El Clausura tampoco empezó distinto. El Comu volvió a tropezar en el arranque y el margen de error era prácticamente nulo. Pero allí, en medio de la presión y la obligación de sumar, los dirigidos por Gustavo Ruiz Díaz comenzaron a reconstruirse. Poco a poco, con un trabajo silencioso y sostenido, el equipo encontró una identidad que lo llevó a una remontada impensada.

La recuperación fue tan marcada que, en la recta final, aquel equipo que venía último logró llegar al partido decisivo con chances reales de salvarse. Ganó ese encuentro clave y completó su propio giro inesperado: no solo evitó el descenso, sino que terminó alcanzando el segundo puesto, un subcampeonato que transformó por completo la lectura del año.

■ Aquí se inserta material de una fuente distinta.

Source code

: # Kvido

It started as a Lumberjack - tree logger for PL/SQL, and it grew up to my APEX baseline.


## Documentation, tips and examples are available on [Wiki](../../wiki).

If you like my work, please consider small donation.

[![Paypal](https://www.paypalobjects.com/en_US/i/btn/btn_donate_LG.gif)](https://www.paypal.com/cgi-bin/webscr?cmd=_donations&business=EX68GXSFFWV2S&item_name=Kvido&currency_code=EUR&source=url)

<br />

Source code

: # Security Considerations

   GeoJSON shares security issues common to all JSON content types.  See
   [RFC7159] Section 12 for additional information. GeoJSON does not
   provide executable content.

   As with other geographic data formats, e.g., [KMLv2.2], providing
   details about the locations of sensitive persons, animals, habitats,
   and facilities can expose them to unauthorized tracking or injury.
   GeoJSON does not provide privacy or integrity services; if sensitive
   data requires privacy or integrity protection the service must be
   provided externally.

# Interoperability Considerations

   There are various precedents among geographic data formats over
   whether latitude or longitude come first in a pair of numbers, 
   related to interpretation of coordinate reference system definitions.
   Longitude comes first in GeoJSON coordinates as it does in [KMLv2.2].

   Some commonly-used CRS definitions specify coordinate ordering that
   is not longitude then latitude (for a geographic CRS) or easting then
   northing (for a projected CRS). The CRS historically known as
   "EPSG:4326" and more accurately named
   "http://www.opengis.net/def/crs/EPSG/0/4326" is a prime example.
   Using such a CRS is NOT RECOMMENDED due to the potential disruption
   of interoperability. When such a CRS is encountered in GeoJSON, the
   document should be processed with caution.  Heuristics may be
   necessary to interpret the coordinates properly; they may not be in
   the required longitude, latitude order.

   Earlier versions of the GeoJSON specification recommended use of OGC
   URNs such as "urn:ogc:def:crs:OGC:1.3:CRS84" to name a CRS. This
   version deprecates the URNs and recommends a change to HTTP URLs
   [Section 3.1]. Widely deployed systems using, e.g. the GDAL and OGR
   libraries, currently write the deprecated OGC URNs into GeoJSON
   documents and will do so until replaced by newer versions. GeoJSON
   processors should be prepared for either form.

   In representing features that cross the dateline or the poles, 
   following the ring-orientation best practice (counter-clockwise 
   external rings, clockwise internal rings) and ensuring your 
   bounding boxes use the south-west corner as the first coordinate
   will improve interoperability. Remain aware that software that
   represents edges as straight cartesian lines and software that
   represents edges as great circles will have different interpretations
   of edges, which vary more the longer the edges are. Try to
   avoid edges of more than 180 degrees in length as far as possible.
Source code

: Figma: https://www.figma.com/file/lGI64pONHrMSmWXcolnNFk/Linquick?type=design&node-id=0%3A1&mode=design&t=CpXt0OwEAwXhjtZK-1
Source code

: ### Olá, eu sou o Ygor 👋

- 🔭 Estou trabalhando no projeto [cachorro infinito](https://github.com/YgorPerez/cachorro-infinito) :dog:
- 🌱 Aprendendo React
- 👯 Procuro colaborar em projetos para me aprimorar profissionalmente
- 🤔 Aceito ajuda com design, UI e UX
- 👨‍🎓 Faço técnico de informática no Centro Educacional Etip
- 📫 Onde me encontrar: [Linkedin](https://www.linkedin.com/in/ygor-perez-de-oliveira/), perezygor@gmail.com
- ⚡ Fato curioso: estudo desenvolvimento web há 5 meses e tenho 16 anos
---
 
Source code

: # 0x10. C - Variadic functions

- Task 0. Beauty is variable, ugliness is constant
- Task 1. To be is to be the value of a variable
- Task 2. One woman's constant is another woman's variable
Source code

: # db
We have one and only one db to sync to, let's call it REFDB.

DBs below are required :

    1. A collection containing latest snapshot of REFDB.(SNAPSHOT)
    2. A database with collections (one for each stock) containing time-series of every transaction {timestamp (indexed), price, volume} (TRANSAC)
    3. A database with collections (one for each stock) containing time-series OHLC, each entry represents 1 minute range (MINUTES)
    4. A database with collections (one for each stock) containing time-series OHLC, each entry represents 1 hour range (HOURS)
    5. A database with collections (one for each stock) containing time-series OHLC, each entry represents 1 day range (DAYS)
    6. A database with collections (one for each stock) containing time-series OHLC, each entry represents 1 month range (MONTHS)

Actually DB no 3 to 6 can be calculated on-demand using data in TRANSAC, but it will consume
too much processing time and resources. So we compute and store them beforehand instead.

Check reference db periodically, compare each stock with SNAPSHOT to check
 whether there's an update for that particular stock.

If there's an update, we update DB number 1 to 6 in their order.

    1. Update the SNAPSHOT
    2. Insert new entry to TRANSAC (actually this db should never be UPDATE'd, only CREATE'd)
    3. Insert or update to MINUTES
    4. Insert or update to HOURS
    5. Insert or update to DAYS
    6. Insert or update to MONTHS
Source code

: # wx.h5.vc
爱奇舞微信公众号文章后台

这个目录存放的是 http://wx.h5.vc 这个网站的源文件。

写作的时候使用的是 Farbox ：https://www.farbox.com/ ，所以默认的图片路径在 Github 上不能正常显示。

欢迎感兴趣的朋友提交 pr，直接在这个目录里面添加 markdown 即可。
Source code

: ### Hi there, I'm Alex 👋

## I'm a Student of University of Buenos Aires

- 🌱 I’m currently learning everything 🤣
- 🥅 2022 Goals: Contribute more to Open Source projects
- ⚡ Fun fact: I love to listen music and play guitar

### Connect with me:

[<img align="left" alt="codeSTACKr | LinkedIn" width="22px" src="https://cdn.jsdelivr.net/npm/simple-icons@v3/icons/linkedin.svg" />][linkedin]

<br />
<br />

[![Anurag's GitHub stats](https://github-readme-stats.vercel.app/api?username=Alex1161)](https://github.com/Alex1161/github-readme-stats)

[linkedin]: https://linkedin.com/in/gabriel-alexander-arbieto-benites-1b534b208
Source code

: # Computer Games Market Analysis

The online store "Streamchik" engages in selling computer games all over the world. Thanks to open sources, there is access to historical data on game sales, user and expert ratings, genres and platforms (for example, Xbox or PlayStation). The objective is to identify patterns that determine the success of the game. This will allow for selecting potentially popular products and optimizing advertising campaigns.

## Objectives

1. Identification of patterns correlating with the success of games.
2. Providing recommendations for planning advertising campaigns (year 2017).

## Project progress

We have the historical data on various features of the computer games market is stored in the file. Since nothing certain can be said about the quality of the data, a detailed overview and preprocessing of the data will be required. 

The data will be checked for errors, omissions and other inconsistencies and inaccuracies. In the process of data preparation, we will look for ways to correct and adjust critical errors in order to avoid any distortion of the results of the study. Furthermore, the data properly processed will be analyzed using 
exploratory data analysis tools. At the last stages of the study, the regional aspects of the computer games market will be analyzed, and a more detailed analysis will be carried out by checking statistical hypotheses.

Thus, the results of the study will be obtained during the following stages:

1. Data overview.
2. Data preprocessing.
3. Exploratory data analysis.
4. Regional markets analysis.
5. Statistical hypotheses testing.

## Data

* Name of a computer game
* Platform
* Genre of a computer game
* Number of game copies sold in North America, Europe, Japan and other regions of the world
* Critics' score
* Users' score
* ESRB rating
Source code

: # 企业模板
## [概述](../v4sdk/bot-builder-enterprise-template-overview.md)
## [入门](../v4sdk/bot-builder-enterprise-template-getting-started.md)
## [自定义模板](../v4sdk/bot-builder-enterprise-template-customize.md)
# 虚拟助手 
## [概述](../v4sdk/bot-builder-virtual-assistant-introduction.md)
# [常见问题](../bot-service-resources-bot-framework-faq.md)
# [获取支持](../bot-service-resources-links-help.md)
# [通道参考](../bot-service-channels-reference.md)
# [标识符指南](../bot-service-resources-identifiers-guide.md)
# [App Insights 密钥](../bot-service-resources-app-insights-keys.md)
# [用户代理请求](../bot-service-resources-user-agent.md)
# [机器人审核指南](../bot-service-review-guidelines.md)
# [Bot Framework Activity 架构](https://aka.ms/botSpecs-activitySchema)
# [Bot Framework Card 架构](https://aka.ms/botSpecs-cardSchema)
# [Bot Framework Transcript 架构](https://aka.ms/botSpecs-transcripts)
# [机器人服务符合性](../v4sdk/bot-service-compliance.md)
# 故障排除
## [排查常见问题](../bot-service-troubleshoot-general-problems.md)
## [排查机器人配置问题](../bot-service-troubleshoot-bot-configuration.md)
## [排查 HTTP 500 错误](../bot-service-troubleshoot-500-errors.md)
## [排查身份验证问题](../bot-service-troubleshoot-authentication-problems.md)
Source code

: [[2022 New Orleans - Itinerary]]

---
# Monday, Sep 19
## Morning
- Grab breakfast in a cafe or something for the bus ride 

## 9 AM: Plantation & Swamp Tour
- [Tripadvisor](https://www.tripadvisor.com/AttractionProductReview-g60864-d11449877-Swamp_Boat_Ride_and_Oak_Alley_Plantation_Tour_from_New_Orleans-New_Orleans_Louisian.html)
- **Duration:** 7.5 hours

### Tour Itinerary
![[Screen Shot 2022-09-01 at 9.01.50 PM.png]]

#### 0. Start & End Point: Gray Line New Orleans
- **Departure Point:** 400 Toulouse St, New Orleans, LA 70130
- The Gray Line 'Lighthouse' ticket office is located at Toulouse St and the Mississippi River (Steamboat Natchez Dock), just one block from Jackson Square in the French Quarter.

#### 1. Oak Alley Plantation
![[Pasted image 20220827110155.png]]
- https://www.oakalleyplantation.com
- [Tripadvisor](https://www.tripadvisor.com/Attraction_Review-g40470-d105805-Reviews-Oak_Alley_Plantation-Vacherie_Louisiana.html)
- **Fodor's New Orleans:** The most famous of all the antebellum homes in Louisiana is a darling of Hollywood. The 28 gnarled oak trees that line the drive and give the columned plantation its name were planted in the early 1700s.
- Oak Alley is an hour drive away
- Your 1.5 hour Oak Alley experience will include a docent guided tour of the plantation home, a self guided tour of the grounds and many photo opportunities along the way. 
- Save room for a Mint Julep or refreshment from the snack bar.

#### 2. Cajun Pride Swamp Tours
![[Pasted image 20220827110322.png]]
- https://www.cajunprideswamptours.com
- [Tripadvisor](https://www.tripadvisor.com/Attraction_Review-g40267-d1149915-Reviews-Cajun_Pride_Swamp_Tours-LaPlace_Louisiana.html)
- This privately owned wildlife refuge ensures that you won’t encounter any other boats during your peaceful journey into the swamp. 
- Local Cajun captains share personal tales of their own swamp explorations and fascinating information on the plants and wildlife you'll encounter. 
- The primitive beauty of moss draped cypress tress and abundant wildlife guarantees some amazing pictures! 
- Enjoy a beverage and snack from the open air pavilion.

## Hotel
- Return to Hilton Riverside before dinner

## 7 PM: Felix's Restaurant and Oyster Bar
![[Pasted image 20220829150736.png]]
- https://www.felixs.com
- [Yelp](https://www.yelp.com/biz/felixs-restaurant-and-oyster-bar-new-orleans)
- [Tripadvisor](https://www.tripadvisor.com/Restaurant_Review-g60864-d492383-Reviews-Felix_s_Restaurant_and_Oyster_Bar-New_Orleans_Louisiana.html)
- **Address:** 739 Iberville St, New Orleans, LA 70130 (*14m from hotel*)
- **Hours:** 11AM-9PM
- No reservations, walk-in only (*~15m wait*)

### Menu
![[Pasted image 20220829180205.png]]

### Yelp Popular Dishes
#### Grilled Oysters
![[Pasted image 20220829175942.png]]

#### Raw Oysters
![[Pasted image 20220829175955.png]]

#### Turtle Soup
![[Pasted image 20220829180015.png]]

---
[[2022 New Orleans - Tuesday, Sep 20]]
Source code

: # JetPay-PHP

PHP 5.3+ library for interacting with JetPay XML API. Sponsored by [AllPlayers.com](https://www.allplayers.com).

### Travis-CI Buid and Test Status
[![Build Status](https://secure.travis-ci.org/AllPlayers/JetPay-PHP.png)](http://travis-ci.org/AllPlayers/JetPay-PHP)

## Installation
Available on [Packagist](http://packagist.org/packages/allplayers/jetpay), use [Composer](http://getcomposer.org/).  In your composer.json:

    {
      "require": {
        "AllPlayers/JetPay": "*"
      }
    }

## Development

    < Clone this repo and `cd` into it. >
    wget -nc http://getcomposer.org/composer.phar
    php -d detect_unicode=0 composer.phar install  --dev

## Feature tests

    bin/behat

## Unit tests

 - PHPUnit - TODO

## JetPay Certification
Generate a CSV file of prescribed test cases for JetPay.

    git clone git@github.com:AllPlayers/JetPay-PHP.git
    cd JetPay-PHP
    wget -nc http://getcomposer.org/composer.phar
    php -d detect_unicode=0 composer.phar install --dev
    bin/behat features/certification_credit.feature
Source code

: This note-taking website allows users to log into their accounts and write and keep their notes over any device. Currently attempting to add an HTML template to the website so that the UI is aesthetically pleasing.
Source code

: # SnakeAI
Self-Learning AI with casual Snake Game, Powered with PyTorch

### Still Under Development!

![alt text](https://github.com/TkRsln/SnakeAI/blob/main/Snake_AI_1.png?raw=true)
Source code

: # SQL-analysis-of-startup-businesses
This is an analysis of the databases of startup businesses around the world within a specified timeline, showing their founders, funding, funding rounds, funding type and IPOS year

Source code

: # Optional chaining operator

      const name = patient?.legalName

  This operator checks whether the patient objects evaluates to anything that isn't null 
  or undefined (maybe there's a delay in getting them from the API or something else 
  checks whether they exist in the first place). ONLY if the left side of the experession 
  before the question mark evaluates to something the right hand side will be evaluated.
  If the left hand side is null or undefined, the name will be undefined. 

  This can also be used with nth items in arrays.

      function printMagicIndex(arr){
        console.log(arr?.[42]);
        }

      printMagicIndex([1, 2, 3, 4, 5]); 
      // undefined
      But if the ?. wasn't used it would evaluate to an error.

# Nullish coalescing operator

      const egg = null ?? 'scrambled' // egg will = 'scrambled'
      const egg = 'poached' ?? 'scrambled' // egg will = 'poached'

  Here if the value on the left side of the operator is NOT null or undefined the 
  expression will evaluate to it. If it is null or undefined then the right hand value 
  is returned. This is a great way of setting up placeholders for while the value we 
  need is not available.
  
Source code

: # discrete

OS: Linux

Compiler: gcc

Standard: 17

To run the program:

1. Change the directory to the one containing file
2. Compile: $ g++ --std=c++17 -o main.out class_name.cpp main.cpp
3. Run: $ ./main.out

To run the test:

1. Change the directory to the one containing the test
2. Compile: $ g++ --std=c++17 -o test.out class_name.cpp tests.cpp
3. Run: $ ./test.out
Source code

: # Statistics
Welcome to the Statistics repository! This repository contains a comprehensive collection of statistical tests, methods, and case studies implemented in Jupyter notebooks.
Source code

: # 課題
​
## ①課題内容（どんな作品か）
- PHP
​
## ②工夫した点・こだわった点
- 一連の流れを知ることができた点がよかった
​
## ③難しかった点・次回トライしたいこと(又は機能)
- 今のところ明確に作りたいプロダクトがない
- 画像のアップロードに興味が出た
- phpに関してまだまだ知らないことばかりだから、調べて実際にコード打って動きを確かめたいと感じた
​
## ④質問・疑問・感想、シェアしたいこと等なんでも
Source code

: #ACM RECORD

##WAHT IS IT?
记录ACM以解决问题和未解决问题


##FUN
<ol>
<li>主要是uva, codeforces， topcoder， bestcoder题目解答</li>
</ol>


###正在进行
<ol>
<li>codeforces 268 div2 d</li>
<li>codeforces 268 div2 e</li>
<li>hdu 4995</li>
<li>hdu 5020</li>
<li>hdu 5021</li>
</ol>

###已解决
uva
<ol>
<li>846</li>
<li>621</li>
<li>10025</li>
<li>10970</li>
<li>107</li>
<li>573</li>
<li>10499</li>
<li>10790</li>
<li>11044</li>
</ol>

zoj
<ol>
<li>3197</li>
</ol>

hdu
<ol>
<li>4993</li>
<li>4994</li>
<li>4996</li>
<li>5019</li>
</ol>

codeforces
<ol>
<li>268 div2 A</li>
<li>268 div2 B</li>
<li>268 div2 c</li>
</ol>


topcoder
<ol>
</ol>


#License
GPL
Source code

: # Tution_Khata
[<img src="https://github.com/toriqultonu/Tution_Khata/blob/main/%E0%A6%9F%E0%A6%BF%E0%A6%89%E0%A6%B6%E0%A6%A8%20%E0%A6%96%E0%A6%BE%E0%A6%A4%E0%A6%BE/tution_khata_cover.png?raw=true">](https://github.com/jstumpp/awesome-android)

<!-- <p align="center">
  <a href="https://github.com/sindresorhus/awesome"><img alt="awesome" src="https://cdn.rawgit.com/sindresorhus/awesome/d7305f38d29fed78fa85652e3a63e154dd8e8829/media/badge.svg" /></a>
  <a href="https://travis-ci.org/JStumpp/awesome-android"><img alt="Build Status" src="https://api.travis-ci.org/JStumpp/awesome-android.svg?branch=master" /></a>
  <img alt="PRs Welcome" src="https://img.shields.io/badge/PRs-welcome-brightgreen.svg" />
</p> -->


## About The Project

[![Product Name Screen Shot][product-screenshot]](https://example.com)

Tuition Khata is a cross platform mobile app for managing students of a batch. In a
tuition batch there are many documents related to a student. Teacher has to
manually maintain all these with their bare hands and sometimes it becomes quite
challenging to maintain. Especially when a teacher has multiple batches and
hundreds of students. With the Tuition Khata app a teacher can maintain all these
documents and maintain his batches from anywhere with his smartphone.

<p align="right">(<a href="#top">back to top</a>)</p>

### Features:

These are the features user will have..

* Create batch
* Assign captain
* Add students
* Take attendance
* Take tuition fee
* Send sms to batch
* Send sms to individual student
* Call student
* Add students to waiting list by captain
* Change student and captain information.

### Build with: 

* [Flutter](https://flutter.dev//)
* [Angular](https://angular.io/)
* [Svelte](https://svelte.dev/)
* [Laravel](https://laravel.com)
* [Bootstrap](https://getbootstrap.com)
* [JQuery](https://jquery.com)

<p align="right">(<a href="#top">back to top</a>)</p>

Ese logro lo metió directamente en el Petit y allí terminó de sellar su renacer: competitivo, ordenado y convencido, se consagró campeón, asegurándose el derecho a disputar la plaza clasificatoria al Torneo Regional 2026/2027. Para un equipo que meses atrás peleaba por no caer en la zona baja, el título adquirió una dimensión histórica.

En este recorrido también hubo un factor inalterable: la familia Canaria, que siempre acompañó. Y, detrás de la estructura del club, la presencia discreta pero constante de una dirigencia de años – referenciada en los hermanos Pérez, Pedro y Emilio – que hoy convive con una camada más joven que continúa ese legado.

Hoy, con la distancia que da el tiempo, la campaña de Comunicaciones se recuerda como una de esas gestas que marcan época: un equipo que tocó fondo, se rehízo desde la adversidad y terminó escribiendo una página que quedó grabada en la historia reciente del fútbol concordiense.

Comunicaciones no solo ganó un Petit.
Ganó confianza, ganó identidad y ganó la certeza de que incluso los años más difíciles pueden convertirse en hazaña.